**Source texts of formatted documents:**
★ ★ ★ ★
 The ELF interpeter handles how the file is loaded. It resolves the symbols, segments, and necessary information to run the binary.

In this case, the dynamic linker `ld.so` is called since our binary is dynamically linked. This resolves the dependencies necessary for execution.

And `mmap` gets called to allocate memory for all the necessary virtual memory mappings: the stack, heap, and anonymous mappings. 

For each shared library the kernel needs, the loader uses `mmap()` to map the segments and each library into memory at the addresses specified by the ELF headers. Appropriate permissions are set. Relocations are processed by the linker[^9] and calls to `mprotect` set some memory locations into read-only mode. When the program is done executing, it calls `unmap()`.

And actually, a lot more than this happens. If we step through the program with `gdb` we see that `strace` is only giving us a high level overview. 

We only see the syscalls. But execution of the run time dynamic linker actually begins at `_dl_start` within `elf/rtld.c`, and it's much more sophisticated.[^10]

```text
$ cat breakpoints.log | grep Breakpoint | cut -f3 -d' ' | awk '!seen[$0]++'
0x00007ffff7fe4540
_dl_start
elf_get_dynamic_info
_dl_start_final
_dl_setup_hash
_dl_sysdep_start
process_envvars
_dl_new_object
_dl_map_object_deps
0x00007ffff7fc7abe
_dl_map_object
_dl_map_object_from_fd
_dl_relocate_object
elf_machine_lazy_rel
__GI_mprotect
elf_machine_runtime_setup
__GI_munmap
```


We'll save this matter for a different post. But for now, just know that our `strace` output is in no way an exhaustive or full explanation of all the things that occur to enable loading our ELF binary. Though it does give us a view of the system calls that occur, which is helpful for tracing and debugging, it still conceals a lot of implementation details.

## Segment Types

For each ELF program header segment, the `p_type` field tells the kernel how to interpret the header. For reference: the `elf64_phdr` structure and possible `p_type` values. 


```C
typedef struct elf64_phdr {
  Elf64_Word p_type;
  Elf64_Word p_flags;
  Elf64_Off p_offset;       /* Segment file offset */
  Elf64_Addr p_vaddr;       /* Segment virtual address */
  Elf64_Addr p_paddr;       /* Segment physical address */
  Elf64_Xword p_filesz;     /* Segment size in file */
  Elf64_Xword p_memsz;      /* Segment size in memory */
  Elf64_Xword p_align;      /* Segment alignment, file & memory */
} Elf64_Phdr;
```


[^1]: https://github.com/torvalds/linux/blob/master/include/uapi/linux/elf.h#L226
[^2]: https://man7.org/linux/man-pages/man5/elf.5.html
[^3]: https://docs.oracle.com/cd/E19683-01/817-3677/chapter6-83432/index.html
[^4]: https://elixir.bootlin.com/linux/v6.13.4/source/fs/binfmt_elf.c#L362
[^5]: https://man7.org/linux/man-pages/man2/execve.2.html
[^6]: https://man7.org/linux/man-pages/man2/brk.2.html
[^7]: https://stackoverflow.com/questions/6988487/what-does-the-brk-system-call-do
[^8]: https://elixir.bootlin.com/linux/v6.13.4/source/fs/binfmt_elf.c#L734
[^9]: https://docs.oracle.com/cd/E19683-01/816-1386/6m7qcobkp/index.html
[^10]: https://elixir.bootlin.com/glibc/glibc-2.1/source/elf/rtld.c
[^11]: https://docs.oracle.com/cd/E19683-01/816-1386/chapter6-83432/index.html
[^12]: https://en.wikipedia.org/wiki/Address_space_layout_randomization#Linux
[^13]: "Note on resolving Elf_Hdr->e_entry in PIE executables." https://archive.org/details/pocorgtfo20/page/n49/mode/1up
★ ★ ★ ★
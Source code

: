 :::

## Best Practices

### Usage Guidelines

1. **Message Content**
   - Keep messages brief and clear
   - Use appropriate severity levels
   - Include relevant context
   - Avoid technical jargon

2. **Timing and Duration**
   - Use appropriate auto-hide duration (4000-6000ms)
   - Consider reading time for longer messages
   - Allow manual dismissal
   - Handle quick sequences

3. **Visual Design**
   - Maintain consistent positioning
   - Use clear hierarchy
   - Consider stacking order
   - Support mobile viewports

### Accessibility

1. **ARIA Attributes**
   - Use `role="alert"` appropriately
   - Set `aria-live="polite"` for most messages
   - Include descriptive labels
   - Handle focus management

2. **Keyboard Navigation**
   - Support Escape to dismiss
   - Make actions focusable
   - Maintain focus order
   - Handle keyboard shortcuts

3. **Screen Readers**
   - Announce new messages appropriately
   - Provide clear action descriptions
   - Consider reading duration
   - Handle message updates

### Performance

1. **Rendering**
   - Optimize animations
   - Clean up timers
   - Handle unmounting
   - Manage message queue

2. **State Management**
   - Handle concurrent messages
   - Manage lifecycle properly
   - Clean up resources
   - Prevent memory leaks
★ ★ ★ ★
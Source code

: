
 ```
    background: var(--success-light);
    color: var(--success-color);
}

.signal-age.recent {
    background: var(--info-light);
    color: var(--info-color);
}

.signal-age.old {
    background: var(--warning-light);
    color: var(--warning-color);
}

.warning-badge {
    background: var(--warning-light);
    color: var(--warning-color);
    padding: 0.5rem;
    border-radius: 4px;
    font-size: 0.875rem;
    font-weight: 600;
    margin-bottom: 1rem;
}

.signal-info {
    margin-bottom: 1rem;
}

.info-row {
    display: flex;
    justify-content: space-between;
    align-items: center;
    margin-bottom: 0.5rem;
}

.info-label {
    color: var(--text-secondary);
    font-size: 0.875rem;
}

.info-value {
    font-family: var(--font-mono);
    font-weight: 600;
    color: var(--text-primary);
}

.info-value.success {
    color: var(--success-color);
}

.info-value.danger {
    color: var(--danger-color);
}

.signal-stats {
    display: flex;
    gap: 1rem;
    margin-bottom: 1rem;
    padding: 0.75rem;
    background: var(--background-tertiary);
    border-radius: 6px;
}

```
★ ★ ★ ★
**TASK DIRECTIONS:** In the entries above, find every line holding the word "index" and copy it out.

**RESPONSE TO THIS TASK:**
[^3]: https://docs.oracle.com/cd/E19683-01/817-3677/chapter6-83432/index.html
[^9]: https://docs.oracle.com/cd/E19683-01/816-1386/6m7qcobkp/index.html
[^11]: https://docs.oracle.com/cd/E19683-01/816-1386/chapter6-83432/index.html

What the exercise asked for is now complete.